Problem requirements
From the first line of the listing below through the line with "- css 沙箱依然无法绝对的隔离，js 沙箱做全局变量查找缓存，性能有所优化；", transcribe exactly and skip the pictures.

*** Records for this exercise ***

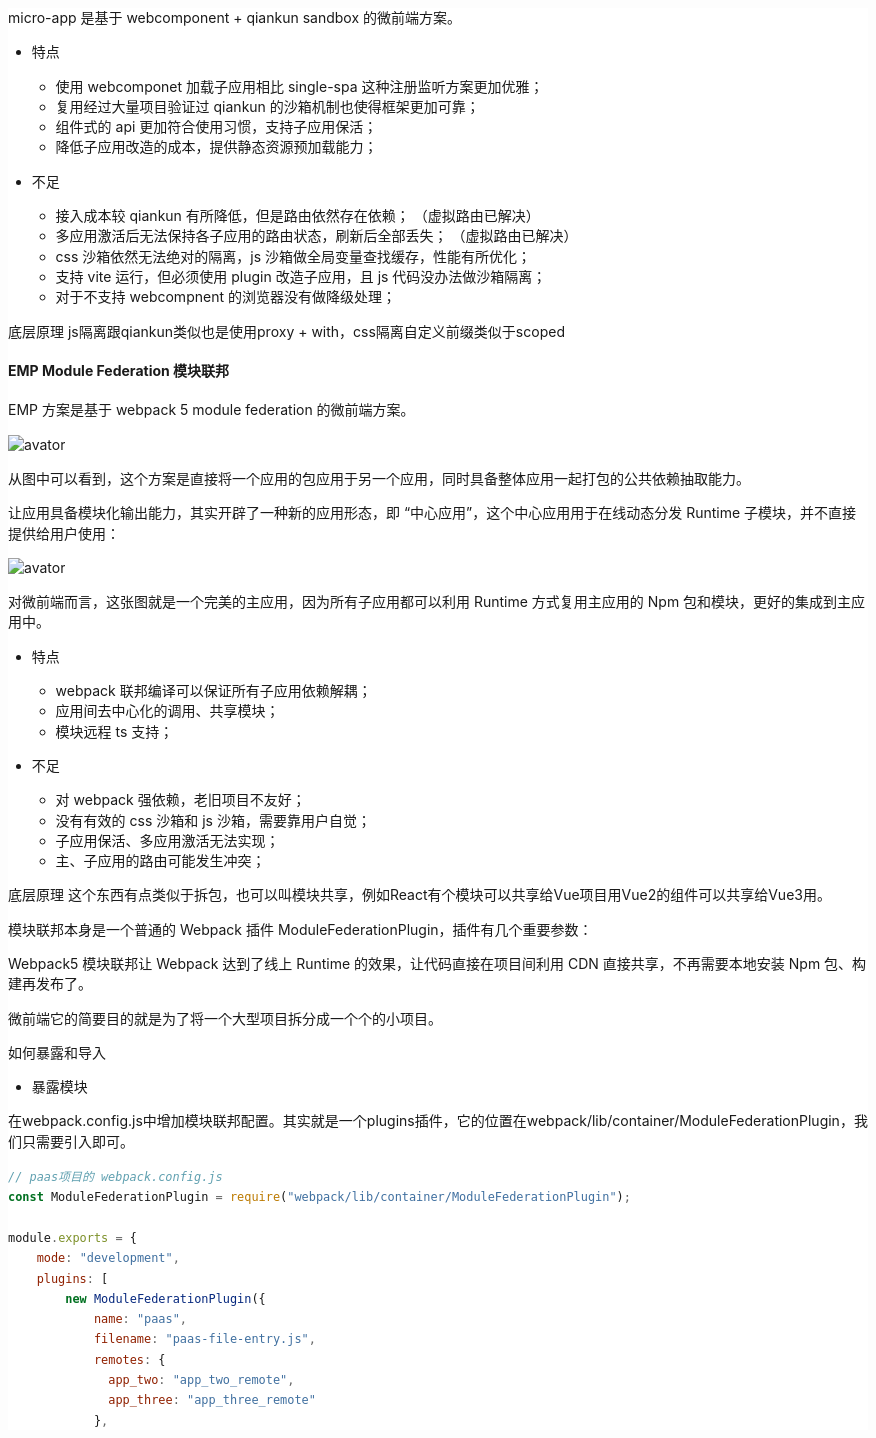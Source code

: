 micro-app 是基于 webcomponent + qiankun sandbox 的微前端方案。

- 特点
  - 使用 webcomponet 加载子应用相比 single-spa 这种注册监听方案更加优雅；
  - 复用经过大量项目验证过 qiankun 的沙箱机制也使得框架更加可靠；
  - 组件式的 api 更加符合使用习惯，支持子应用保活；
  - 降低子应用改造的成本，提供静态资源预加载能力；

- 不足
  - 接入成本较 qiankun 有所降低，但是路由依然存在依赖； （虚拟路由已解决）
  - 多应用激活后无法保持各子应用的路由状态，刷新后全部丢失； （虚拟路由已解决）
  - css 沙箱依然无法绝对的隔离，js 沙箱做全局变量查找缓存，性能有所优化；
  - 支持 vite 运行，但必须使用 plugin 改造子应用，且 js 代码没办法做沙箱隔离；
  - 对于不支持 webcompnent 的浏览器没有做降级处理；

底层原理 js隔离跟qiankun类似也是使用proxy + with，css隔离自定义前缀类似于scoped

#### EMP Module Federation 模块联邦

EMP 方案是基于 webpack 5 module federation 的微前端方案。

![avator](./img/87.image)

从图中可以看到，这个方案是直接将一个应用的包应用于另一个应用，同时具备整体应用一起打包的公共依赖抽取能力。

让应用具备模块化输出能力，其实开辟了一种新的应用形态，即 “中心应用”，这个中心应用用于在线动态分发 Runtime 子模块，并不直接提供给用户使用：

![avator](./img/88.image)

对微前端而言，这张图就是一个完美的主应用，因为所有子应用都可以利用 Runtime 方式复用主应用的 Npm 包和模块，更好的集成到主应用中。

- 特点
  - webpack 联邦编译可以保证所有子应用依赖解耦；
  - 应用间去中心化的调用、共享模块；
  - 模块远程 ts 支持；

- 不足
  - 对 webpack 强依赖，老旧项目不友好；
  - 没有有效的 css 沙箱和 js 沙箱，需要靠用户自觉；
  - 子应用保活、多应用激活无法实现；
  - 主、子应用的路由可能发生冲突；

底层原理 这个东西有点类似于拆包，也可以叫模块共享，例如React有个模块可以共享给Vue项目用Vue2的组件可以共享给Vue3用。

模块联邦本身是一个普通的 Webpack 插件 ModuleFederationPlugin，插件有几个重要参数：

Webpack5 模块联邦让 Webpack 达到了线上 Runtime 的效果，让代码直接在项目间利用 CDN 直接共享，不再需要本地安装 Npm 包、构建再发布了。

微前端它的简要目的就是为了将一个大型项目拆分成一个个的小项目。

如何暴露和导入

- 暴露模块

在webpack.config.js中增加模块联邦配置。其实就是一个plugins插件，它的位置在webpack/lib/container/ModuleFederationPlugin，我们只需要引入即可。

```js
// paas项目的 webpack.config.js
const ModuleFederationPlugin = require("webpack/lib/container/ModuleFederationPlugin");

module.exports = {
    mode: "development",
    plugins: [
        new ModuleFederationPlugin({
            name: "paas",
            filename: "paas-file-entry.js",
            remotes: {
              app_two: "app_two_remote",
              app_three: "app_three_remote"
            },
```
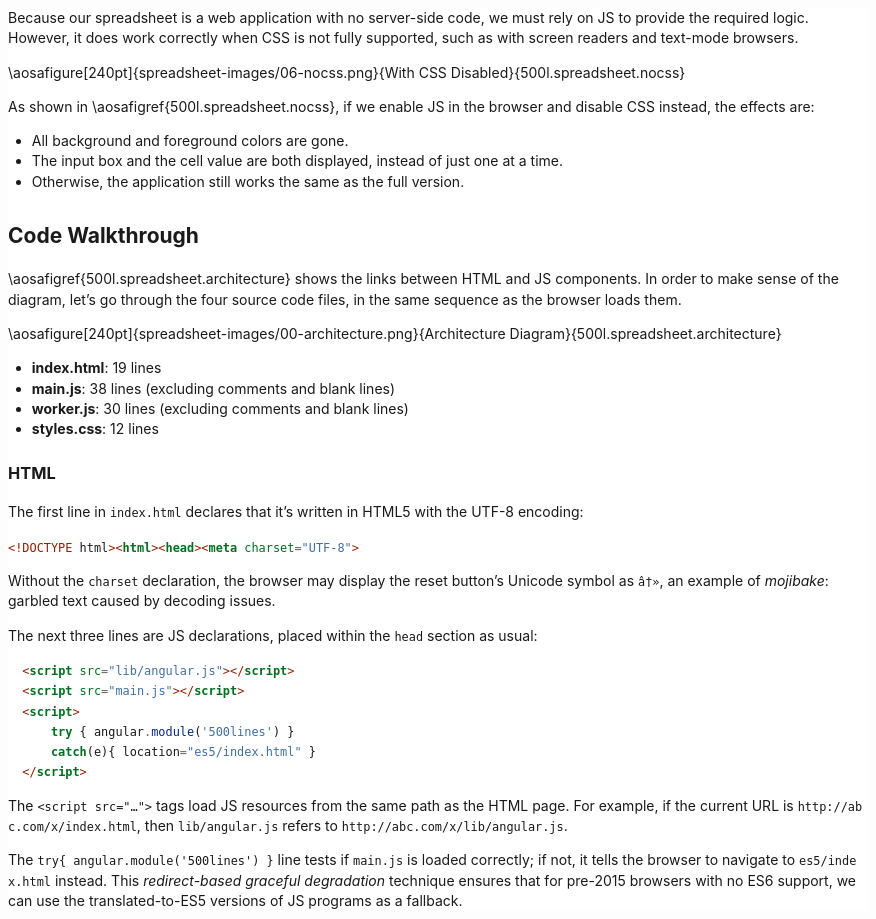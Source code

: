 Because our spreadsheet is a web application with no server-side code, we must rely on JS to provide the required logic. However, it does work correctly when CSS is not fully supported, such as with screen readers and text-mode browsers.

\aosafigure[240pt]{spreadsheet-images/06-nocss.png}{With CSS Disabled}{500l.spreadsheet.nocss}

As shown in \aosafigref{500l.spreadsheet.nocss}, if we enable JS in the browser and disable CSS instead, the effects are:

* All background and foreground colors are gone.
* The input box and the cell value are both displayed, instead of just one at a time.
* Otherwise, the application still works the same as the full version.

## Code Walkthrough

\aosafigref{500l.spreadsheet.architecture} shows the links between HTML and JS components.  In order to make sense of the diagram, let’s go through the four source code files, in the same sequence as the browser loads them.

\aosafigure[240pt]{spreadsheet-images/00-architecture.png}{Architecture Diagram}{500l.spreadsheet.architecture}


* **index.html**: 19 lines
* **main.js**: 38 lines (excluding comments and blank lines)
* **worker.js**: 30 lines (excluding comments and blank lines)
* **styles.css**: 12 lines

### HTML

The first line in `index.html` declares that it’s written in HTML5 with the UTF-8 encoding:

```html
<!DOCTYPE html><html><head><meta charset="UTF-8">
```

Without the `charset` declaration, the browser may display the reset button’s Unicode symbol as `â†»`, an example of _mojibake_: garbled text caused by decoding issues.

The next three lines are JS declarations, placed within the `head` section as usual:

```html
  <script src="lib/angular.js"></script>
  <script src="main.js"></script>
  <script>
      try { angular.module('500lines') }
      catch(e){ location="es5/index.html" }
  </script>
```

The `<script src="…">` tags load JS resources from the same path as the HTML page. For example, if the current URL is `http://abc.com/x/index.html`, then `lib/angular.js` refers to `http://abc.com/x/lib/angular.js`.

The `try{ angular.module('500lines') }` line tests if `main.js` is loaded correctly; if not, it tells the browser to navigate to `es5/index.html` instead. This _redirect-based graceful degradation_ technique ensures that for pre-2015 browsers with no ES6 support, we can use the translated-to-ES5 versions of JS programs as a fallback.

***

Exercise output
Source code

: micro-app 是基于 webcomponent + qiankun sandbox 的微前端方案。

- 特点
  - 使用 webcomponet 加载子应用相比 single-spa 这种注册监听方案更加优雅；
  - 复用经过大量项目验证过 qiankun 的沙箱机制也使得框架更加可靠；
  - 组件式的 api 更加符合使用习惯，支持子应用保活；
  - 降低子应用改造的成本，提供静态资源预加载能力；

- 不足
  - 接入成本较 qiankun 有所降低，但是路由依然存在依赖； （虚拟路由已解决）
  - 多应用激活后无法保持各子应用的路由状态，刷新后全部丢失； （虚拟路由已解决）
  - css 沙箱依然无法绝对的隔离，js 沙箱做全局变量查找缓存，性能有所优化；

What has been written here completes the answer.